▸ **Work instructions**
Tally the lines containing "seconds" in this data. Respond with the tally alone.
::: Records supplied :::
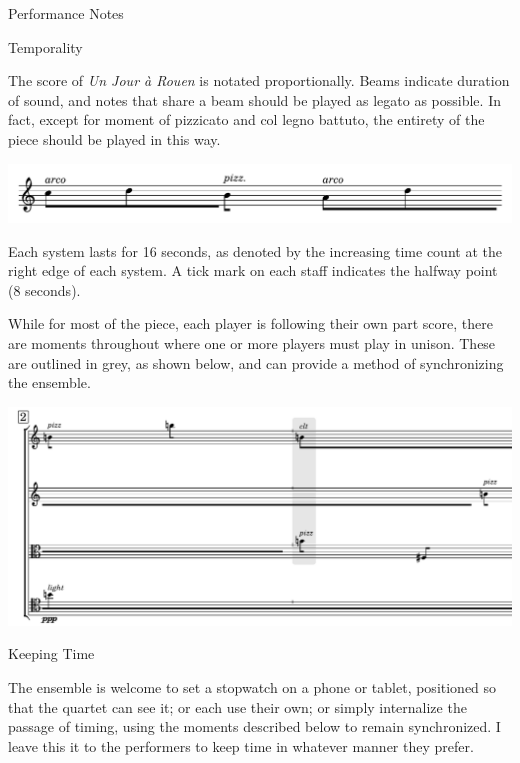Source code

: \documentclass{article}
\begin{document}
\begin{center}
  {\Huge Performance Notes }
\end{center}

{\huge Temporality}

The score of \textit{Un Jour à Rouen} is notated proportionally.
Beams indicate duration of sound, and notes that share a beam should be played
as legato as possible. In fact, except for moment of pizzicato and col legno
battuto, the entirety of the piece should be played in this way.
\begin{center}
  \includegraphics[scale=.8]{./duration2.pdf}
\end{center}
Each system lasts for 16 seconds, as denoted by the increasing time count
at the right edge of each system.  A tick mark on each staff indicates
the halfway point (8 seconds).

While for most of the piece, each player is following their own part score, there
are moments throughout where one or more players must play in unison. These are
outlined in grey, as shown below, and can provide a method of synchronizing the
ensemble.

\begin{center}
  \includegraphics[scale=.8]{./score-page1-crop.pdf}
\end{center}

{\large Keeping Time}

The ensemble is welcome to set a stopwatch on a phone or tablet, positioned so
that the quartet can see it; or each use their own; or simply internalize the
passage of timing, using the moments described below to remain synchronized.
I leave this it to the performers to keep time in whatever manner they prefer.
\vspace{2em}
\end{document}
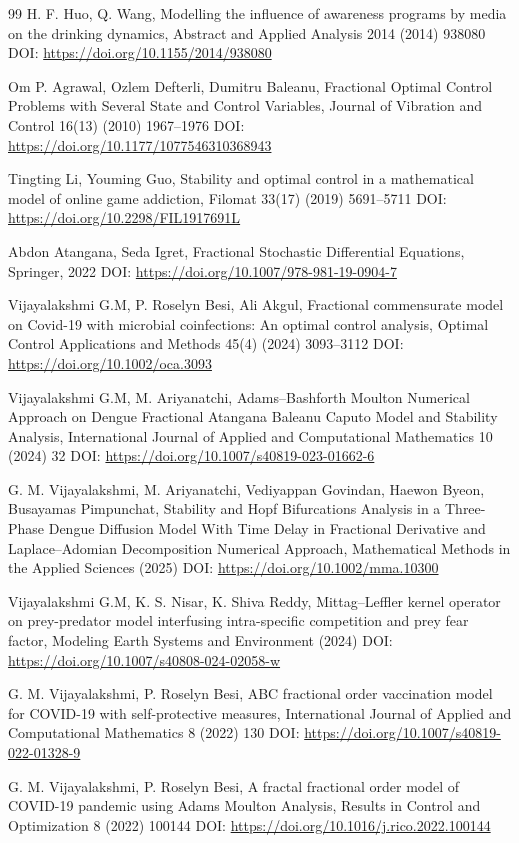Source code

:\documentclass[10pt]{NSP1}
\begin{document}
\begin{thebibliography}{99}
H. F. Huo, Q. Wang, Modelling the influence of awareness programs by media on the drinking dynamics, Abstract and Applied Analysis 2014 (2014) 938080 DOI: \url{https://doi.org/10.1155/2014/938080}

Om P. Agrawal, Ozlem Defterli, Dumitru Baleanu, Fractional Optimal Control Problems with Several State and Control Variables, Journal of Vibration and Control 16(13) (2010) 1967--1976 DOI: \url{https://doi.org/10.1177/1077546310368943}

Tingting Li, Youming Guo, Stability and optimal control in a mathematical model of online game addiction, Filomat 33(17) (2019) 5691–5711 DOI: \url{https://doi.org/10.2298/FIL1917691L}

Abdon Atangana, Seda Igret, Fractional Stochastic Differential Equations, Springer, 2022 DOI: \url{https://doi.org/10.1007/978-981-19-0904-7}

Vijayalakshmi G.M, P. Roselyn Besi, Ali Akgul, Fractional commensurate model on Covid-19 with microbial coinfections: An optimal control analysis, Optimal Control Applications and Methods 45(4) (2024) 3093--3112 DOI: \url{https://doi.org/10.1002/oca.3093}

Vijayalakshmi G.M, M. Ariyanatchi, Adams–Bashforth Moulton Numerical Approach on Dengue Fractional Atangana Baleanu Caputo Model and Stability Analysis, International Journal of Applied and Computational Mathematics 10 (2024) 32 DOI: \url{https://doi.org/10.1007/s40819-023-01662-6}

G. M. Vijayalakshmi, M. Ariyanatchi, Vediyappan Govindan, Haewon Byeon, Busayamas Pimpunchat, Stability and Hopf Bifurcations Analysis in a Three-Phase Dengue Diffusion Model With Time Delay in Fractional Derivative and Laplace–Adomian Decomposition Numerical Approach, Mathematical Methods in the Applied Sciences (2025) DOI: \url{https://doi.org/10.1002/mma.10300}

Vijayalakshmi G.M, K. S. Nisar, K. Shiva Reddy, Mittag–Leffler kernel operator on prey-predator model interfusing intra-specific competition and prey fear factor, Modeling Earth Systems and Environment (2024) DOI: \url{https://doi.org/10.1007/s40808-024-02058-w}

G. M. Vijayalakshmi, P. Roselyn Besi, ABC fractional order vaccination model for COVID-19 with self-protective measures, International Journal of Applied and Computational Mathematics 8 (2022) 130 DOI: \url{https://doi.org/10.1007/s40819-022-01328-9}

G. M. Vijayalakshmi, P. Roselyn Besi, A fractal fractional order model of COVID-19 pandemic using Adams Moulton Analysis, Results in Control and Optimization 8 (2022) 100144 DOI: \url{https://doi.org/10.1016/j.rico.2022.100144}
\end{thebibliography}
	
\end{document}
:::
▸ **Reply**
2